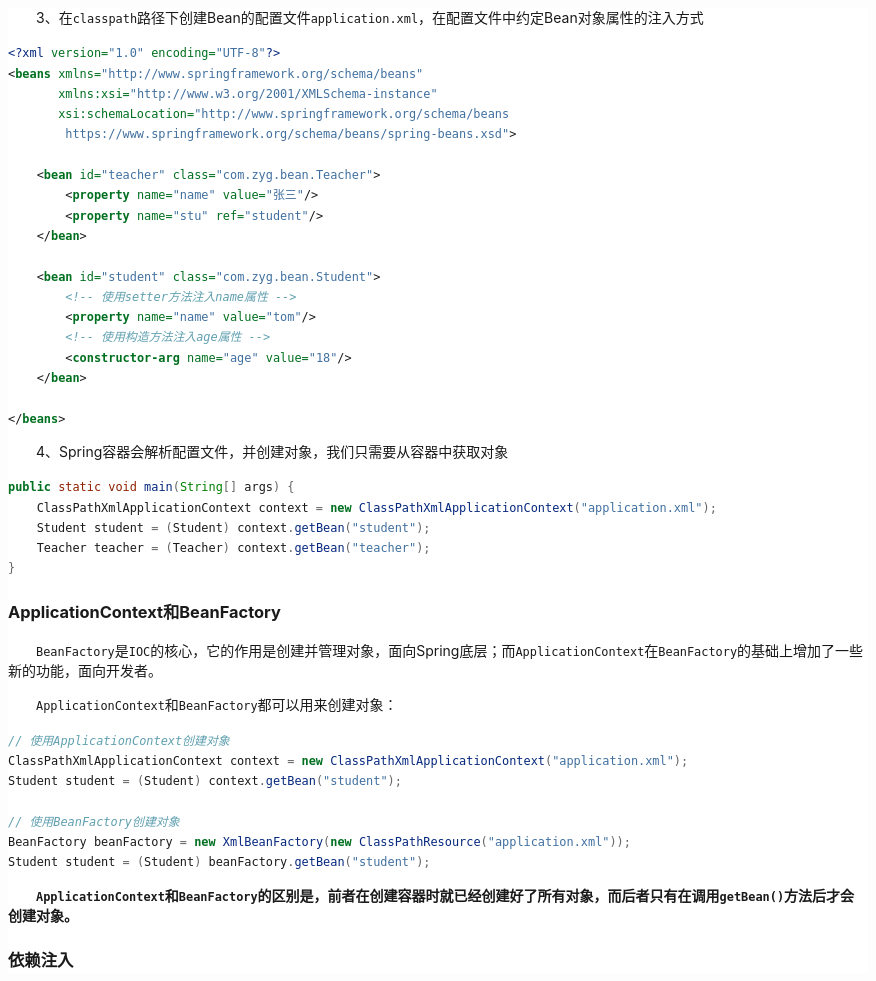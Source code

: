 　　3、在`classpath`路径下创建Bean的配置文件`application.xml`，在配置文件中约定Bean对象属性的注入方式

```xml
<?xml version="1.0" encoding="UTF-8"?>
<beans xmlns="http://www.springframework.org/schema/beans"
       xmlns:xsi="http://www.w3.org/2001/XMLSchema-instance"
       xsi:schemaLocation="http://www.springframework.org/schema/beans
        https://www.springframework.org/schema/beans/spring-beans.xsd">

    <bean id="teacher" class="com.zyg.bean.Teacher">
        <property name="name" value="张三"/>
        <property name="stu" ref="student"/>
    </bean>

    <bean id="student" class="com.zyg.bean.Student">
        <!-- 使用setter方法注入name属性 -->
        <property name="name" value="tom"/>
        <!-- 使用构造方法注入age属性 -->
        <constructor-arg name="age" value="18"/>
    </bean>

</beans>
```

　　4、Spring容器会解析配置文件，并创建对象，我们只需要从容器中获取对象

```java
public static void main(String[] args) {
    ClassPathXmlApplicationContext context = new ClassPathXmlApplicationContext("application.xml");
    Student student = (Student) context.getBean("student");
    Teacher teacher = (Teacher) context.getBean("teacher");
}
```

### ApplicationContext和BeanFactory

　　`BeanFactory`是`IOC`的核心，它的作用是创建并管理对象，面向Spring底层；而`ApplicationContext`在`BeanFactory`的基础上增加了一些新的功能，面向开发者。

　　`ApplicationContext`和`BeanFactory`都可以用来创建对象：

```java
// 使用ApplicationContext创建对象
ClassPathXmlApplicationContext context = new ClassPathXmlApplicationContext("application.xml");
Student student = (Student) context.getBean("student");

// 使用BeanFactory创建对象
BeanFactory beanFactory = new XmlBeanFactory(new ClassPathResource("application.xml"));
Student student = (Student) beanFactory.getBean("student");
```

　　**`ApplicationContext`和`BeanFactory`的区别是，前者在创建容器时就已经创建好了所有对象，而后者只有在调用`getBean()`方法后才会创建对象。**

### 依赖注入
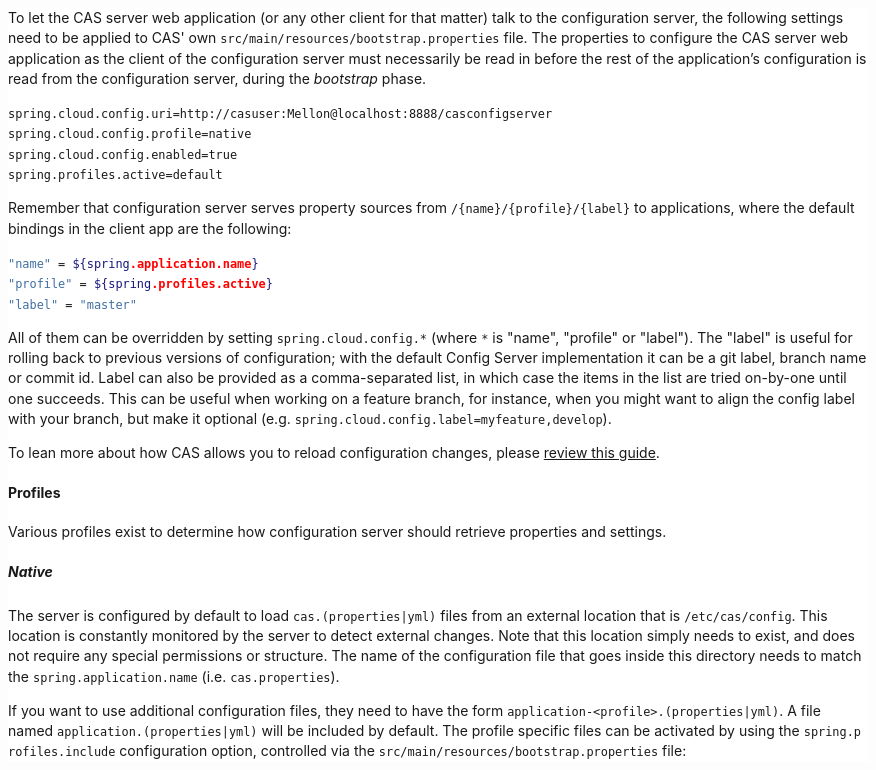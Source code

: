 To let the CAS server web application (or any other client for that matter) talk to the configuration server,
the following settings need to be applied to CAS' own `src/main/resources/bootstrap.properties` file.
The properties to configure the CAS server web application as the client of the configuration server
must necessarily be read in before the rest of the application’s configuration is read from the configuration server, during the *bootstrap* phase.

```properties
spring.cloud.config.uri=http://casuser:Mellon@localhost:8888/casconfigserver
spring.cloud.config.profile=native
spring.cloud.config.enabled=true
spring.profiles.active=default
```

Remember that configuration server serves property sources from `/{name}/{profile}/{label}` to applications,
where the default bindings in the client app are the following:

```bash
"name" = ${spring.application.name}
"profile" = ${spring.profiles.active}
"label" = "master"
```

All of them can be overridden by setting `spring.cloud.config.*` (where `*` is "name", "profile" or "label").
The "label" is useful for rolling back to previous versions of configuration; with the default Config Server implementation
it can be a git label, branch name or commit id. Label can also be provided as a comma-separated list,
in which case the items in the list are tried on-by-one until one succeeds. This can be useful when working on a feature
branch, for instance, when you might want to align the config label with your branch,
but make it optional (e.g. `spring.cloud.config.label=myfeature,develop`).

To lean more about how CAS allows you to reload configuration changes,
please [review this guide](Configuration-Management-Reload.html).

#### Profiles

Various profiles exist to determine how configuration server should retrieve properties and settings.

##### Native

The server is configured by default to load `cas.(properties|yml)` files from an external location that is `/etc/cas/config`.
This location is constantly monitored by the server to detect external changes. Note that this location simply needs to
exist, and does not require any special permissions or structure. The name of the configuration file that goes inside this
directory needs to match the `spring.application.name` (i.e. `cas.properties`).

If you want to use additional configuration files, they need to have the
form `application-<profile>.(properties|yml)`.
A file named `application.(properties|yml)` will be included by default. The profile specific
files can be activated by using the `spring.profiles.include` configuration option,
controlled via the `src/main/resources/bootstrap.properties` file:
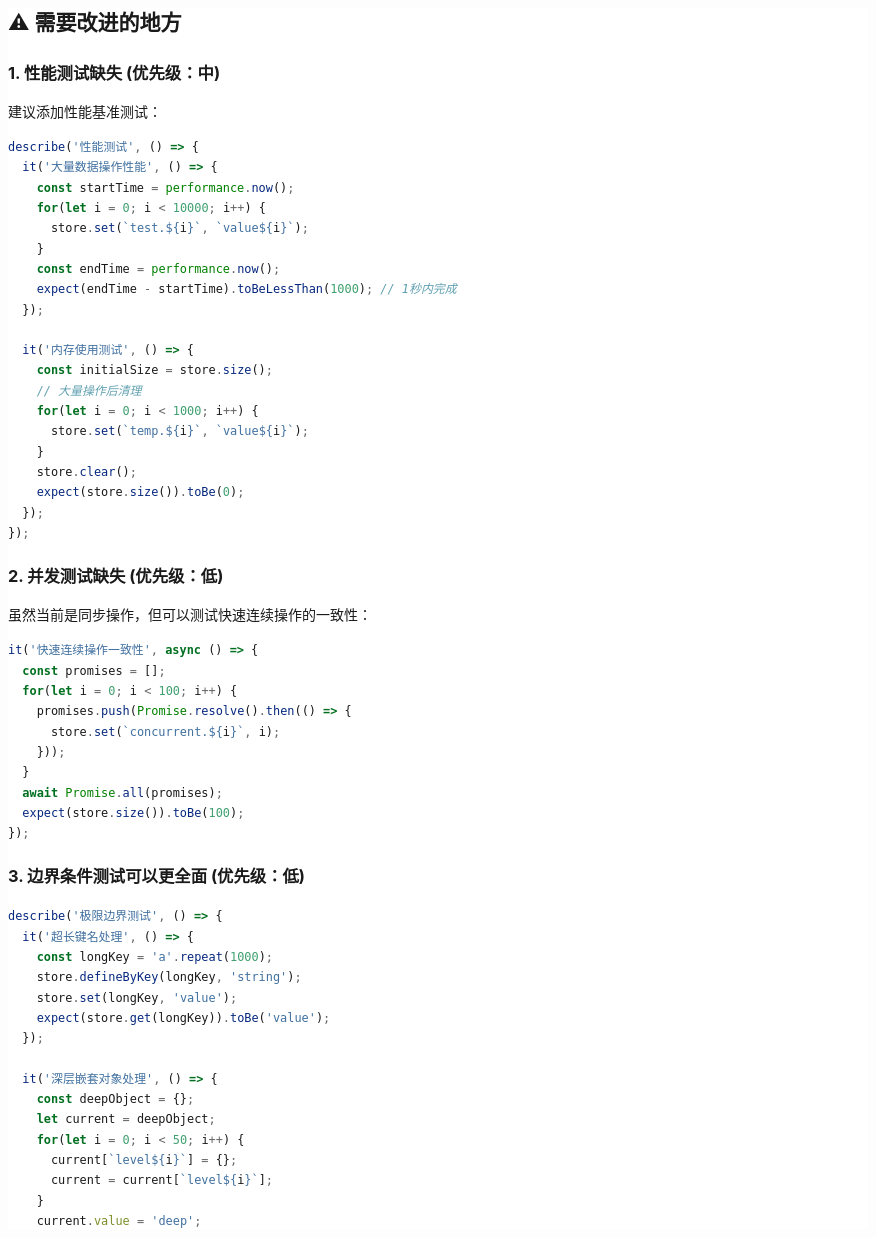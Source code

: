 ## ⚠️ 需要改进的地方

### 1. **性能测试缺失** (优先级：中)

建议添加性能基准测试：

```typescript
describe('性能测试', () => {
  it('大量数据操作性能', () => {
    const startTime = performance.now();
    for(let i = 0; i < 10000; i++) {
      store.set(`test.${i}`, `value${i}`);
    }
    const endTime = performance.now();
    expect(endTime - startTime).toBeLessThan(1000); // 1秒内完成
  });

  it('内存使用测试', () => {
    const initialSize = store.size();
    // 大量操作后清理
    for(let i = 0; i < 1000; i++) {
      store.set(`temp.${i}`, `value${i}`);
    }
    store.clear();
    expect(store.size()).toBe(0);
  });
});
```

### 2. **并发测试缺失** (优先级：低)

虽然当前是同步操作，但可以测试快速连续操作的一致性：

```typescript
it('快速连续操作一致性', async () => {
  const promises = [];
  for(let i = 0; i < 100; i++) {
    promises.push(Promise.resolve().then(() => {
      store.set(`concurrent.${i}`, i);
    }));
  }
  await Promise.all(promises);
  expect(store.size()).toBe(100);
});
```

### 3. **边界条件测试可以更全面** (优先级：低)

```typescript
describe('极限边界测试', () => {
  it('超长键名处理', () => {
    const longKey = 'a'.repeat(1000);
    store.defineByKey(longKey, 'string');
    store.set(longKey, 'value');
    expect(store.get(longKey)).toBe('value');
  });

  it('深层嵌套对象处理', () => {
    const deepObject = {};
    let current = deepObject;
    for(let i = 0; i < 50; i++) {
      current[`level${i}`] = {};
      current = current[`level${i}`];
    }
    current.value = 'deep';
```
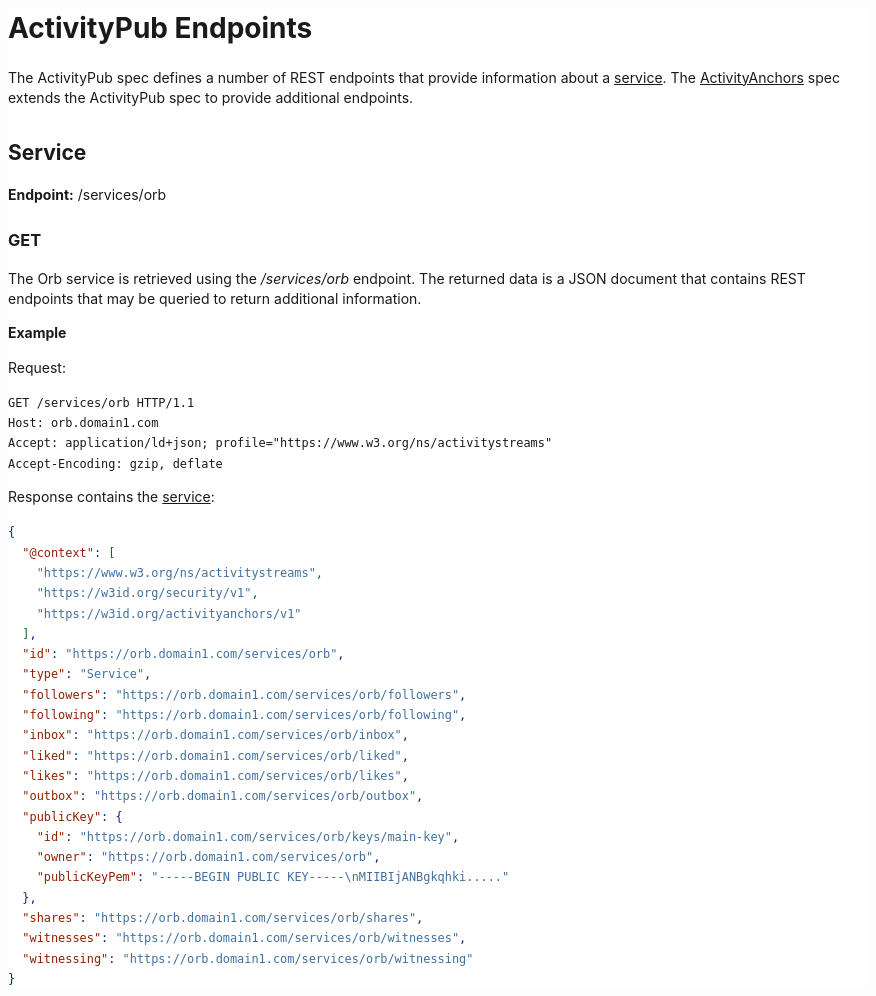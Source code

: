 # ActivityPub Endpoints

The ActivityPub spec defines a number of REST endpoints that provide information about a [service](https://www.w3.org/TR/activitypub/#actor-objects).
The [ActivityAnchors](https://trustbloc.github.io/activityanchors/#actor-discovery) spec extends the ActivityPub spec to provide additional endpoints.

## Service

**Endpoint:** /services/orb

### GET

The Orb service is retrieved using the */services/orb* endpoint. The returned data is a JSON document
that contains REST endpoints that may be queried to return additional information.

**Example**

Request:

```
GET /services/orb HTTP/1.1
Host: orb.domain1.com
Accept: application/ld+json; profile="https://www.w3.org/ns/activitystreams"
Accept-Encoding: gzip, deflate
```

Response contains the [service](https://trustbloc.github.io/activityanchors/#actor-discovery):

```json
{
  "@context": [
    "https://www.w3.org/ns/activitystreams",
    "https://w3id.org/security/v1",
    "https://w3id.org/activityanchors/v1"
  ],
  "id": "https://orb.domain1.com/services/orb",
  "type": "Service",
  "followers": "https://orb.domain1.com/services/orb/followers",
  "following": "https://orb.domain1.com/services/orb/following",
  "inbox": "https://orb.domain1.com/services/orb/inbox",
  "liked": "https://orb.domain1.com/services/orb/liked",
  "likes": "https://orb.domain1.com/services/orb/likes",
  "outbox": "https://orb.domain1.com/services/orb/outbox",
  "publicKey": {
    "id": "https://orb.domain1.com/services/orb/keys/main-key",
    "owner": "https://orb.domain1.com/services/orb",
    "publicKeyPem": "-----BEGIN PUBLIC KEY-----\nMIIBIjANBgkqhki....."
  },
  "shares": "https://orb.domain1.com/services/orb/shares",
  "witnesses": "https://orb.domain1.com/services/orb/witnesses",
  "witnessing": "https://orb.domain1.com/services/orb/witnessing"
}
```
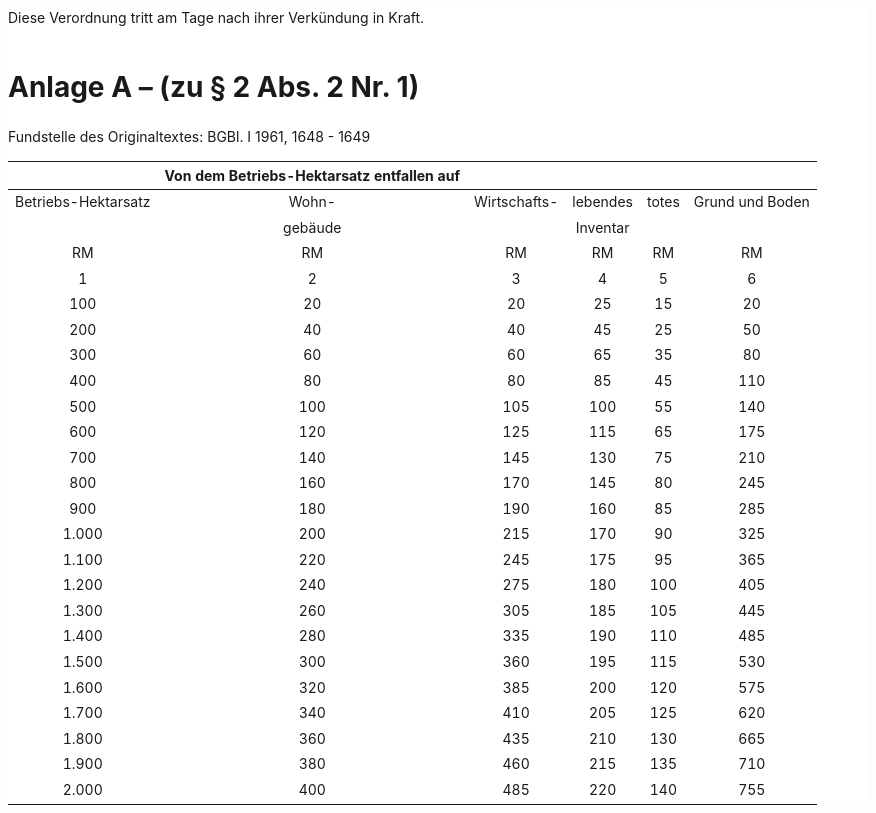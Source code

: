 Diese Verordnung tritt am Tage nach ihrer Verkündung in Kraft.

# Anlage A – (zu § 2 Abs. 2 Nr. 1)

Fundstelle des Originaltextes: BGBl. I 1961, 1648 - 1649

  

|                     | Von dem Betriebs-Hektarsatz entfallen auf |              |          |       |                 |
|:-----------:|:-----------:|:-----------:|:-----------:|:-----------:|:-----------:|
| Betriebs-Hektarsatz |                   Wohn-                   | Wirtschafts- | lebendes | totes | Grund und Boden |
|                     |                  gebäude                  |              | Inventar |       |                 |
|         RM          |                    RM                     |      RM      |    RM    |  RM   |       RM        |
|          1          |                     2                     |      3       |    4     |   5   |        6        |
|         100         |                    20                     |      20      |    25    |  15   |       20        |
|         200         |                    40                     |      40      |    45    |  25   |       50        |
|         300         |                    60                     |      60      |    65    |  35   |       80        |
|         400         |                    80                     |      80      |    85    |  45   |       110       |
|         500         |                    100                    |     105      |   100    |  55   |       140       |
|         600         |                    120                    |     125      |   115    |  65   |       175       |
|         700         |                    140                    |     145      |   130    |  75   |       210       |
|         800         |                    160                    |     170      |   145    |  80   |       245       |
|         900         |                    180                    |     190      |   160    |  85   |       285       |
|        1.000        |                    200                    |     215      |   170    |  90   |       325       |
|        1.100        |                    220                    |     245      |   175    |  95   |       365       |
|        1.200        |                    240                    |     275      |   180    |  100  |       405       |
|        1.300        |                    260                    |     305      |   185    |  105  |       445       |
|        1.400        |                    280                    |     335      |   190    |  110  |       485       |
|        1.500        |                    300                    |     360      |   195    |  115  |       530       |
|        1.600        |                    320                    |     385      |   200    |  120  |       575       |
|        1.700        |                    340                    |     410      |   205    |  125  |       620       |
|        1.800        |                    360                    |     435      |   210    |  130  |       665       |
|        1.900        |                    380                    |     460      |   215    |  135  |       710       |
|        2.000        |                    400                    |     485      |   220    |  140  |       755       |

****

— ASSIGNMENT —
Please give back exactly the lines of this listing beginning at the line with "If you want" and ending with the line with "files can be", both included, and nothing else.

— RESULT BELOW —
If you want to use additional configuration files, they need to have the
form `application-<profile>.(properties|yml)`.
A file named `application.(properties|yml)` will be included by default. The profile specific
files can be activated by using the `spring.profiles.include` configuration option,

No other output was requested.